_Work task_. Return the data below exactly, stopping after the line with "TLDR: A speculative".
** Data follows **
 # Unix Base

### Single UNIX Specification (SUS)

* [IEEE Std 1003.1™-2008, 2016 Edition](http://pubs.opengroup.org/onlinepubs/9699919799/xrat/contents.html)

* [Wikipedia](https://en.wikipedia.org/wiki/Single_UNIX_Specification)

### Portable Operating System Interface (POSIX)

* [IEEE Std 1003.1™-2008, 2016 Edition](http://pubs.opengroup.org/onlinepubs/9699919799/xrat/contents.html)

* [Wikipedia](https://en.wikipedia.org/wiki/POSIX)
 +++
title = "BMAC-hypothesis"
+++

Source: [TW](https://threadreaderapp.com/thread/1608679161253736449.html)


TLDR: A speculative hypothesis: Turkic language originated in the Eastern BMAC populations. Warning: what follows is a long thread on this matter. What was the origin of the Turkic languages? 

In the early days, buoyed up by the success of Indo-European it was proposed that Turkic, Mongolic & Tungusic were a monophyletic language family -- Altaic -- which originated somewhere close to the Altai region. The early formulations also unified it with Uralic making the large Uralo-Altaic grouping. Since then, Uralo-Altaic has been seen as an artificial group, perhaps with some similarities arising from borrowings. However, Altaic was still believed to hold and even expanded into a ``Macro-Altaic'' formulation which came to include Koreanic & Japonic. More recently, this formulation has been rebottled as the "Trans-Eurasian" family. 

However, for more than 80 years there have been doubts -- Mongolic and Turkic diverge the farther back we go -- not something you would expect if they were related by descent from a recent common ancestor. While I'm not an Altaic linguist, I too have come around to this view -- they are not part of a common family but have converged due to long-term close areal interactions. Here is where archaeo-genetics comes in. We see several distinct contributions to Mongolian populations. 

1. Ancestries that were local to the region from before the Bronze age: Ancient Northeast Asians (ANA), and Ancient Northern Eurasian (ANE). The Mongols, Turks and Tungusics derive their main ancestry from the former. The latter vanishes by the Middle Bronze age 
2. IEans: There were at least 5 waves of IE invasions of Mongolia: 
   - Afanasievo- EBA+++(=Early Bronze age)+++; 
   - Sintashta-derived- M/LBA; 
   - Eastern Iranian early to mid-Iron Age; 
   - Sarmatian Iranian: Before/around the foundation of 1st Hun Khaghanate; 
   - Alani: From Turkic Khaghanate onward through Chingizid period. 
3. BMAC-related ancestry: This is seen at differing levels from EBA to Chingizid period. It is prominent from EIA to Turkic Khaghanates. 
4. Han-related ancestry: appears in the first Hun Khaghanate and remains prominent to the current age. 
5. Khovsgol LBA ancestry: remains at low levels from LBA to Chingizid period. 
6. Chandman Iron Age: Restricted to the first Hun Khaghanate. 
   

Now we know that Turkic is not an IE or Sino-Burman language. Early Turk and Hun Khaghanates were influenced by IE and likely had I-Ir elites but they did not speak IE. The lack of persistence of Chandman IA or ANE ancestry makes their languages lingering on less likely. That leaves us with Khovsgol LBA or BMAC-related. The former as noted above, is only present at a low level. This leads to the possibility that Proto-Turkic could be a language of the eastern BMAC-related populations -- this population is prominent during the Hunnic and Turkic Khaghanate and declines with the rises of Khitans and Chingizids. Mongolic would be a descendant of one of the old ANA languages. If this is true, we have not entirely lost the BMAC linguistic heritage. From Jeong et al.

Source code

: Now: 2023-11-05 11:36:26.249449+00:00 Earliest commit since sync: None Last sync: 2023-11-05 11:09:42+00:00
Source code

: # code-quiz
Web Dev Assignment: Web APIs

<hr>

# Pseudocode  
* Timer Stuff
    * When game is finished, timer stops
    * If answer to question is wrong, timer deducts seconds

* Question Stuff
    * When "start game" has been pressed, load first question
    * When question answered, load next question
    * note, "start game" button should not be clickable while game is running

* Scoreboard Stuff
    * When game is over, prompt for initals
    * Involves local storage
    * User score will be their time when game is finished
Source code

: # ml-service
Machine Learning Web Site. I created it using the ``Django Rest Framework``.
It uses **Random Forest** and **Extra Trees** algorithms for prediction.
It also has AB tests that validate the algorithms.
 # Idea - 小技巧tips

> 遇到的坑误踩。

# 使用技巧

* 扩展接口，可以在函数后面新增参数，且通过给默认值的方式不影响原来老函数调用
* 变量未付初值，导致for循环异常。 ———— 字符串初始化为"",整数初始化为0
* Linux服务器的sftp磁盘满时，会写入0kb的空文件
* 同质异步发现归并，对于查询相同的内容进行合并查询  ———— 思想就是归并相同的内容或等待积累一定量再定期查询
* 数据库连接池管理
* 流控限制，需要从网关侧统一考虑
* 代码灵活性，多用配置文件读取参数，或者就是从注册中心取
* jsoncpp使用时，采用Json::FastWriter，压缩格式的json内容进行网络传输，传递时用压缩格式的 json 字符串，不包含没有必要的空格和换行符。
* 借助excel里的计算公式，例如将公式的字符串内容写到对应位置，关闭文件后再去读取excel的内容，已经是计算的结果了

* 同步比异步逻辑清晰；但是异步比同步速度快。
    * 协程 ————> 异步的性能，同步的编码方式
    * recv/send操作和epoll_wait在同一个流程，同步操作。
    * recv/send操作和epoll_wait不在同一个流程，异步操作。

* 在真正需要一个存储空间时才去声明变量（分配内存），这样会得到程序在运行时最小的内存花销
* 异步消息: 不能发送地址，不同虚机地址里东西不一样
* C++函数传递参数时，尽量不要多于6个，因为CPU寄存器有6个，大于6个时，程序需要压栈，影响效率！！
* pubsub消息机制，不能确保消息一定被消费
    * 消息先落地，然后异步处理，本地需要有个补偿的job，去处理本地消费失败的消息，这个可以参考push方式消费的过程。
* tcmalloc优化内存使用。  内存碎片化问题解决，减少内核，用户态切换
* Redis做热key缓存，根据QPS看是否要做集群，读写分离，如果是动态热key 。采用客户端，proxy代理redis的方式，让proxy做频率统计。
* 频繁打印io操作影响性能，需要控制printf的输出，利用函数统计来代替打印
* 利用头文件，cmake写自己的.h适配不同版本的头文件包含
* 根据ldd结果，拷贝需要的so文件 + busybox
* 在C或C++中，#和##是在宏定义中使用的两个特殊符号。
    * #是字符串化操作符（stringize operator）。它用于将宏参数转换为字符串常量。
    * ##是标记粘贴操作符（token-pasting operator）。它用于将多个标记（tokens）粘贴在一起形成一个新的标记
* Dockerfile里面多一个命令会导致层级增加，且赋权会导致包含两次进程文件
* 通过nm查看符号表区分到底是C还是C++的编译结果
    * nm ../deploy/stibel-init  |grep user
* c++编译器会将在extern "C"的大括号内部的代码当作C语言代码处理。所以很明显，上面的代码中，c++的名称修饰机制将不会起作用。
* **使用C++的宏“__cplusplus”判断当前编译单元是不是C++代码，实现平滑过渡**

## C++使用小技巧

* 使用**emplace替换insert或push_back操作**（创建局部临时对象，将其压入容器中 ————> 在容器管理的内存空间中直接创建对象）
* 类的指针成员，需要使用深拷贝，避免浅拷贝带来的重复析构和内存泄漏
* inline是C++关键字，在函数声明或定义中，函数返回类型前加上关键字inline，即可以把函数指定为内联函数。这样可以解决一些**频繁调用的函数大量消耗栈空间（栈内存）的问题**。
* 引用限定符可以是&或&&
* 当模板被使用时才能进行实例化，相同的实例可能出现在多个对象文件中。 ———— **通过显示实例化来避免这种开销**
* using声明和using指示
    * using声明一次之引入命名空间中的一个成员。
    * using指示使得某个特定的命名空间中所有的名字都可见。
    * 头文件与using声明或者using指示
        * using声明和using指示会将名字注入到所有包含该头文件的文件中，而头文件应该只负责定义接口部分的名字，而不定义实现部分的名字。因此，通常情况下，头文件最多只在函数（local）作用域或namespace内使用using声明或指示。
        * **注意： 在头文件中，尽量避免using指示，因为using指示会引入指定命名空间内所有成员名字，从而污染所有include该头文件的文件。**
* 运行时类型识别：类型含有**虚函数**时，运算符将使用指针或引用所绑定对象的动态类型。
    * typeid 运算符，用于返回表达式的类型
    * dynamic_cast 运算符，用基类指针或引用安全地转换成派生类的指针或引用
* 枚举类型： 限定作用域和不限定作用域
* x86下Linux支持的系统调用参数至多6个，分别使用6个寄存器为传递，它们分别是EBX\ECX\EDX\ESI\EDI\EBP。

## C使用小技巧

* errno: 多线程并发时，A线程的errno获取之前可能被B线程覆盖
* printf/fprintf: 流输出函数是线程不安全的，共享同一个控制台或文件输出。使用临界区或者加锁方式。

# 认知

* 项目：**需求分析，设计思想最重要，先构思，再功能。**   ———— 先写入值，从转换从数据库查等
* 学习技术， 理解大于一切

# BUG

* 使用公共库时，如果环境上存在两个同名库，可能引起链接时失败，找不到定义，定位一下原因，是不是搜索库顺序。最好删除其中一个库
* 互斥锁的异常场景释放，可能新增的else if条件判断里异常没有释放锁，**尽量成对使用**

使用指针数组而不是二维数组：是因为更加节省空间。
** End of Data **
_Task result_.
 # Unix Base

### Single UNIX Specification (SUS)

* [IEEE Std 1003.1™-2008, 2016 Edition](http://pubs.opengroup.org/onlinepubs/9699919799/xrat/contents.html)

* [Wikipedia](https://en.wikipedia.org/wiki/Single_UNIX_Specification)

### Portable Operating System Interface (POSIX)

* [IEEE Std 1003.1™-2008, 2016 Edition](http://pubs.opengroup.org/onlinepubs/9699919799/xrat/contents.html)

* [Wikipedia](https://en.wikipedia.org/wiki/POSIX)
 +++
title = "BMAC-hypothesis"
+++

Source: [TW](https://threadreaderapp.com/thread/1608679161253736449.html)


TLDR: A speculative hypothesis: Turkic language originated in the Eastern BMAC populations. Warning: what follows is a long thread on this matter. What was the origin of the Turkic languages? 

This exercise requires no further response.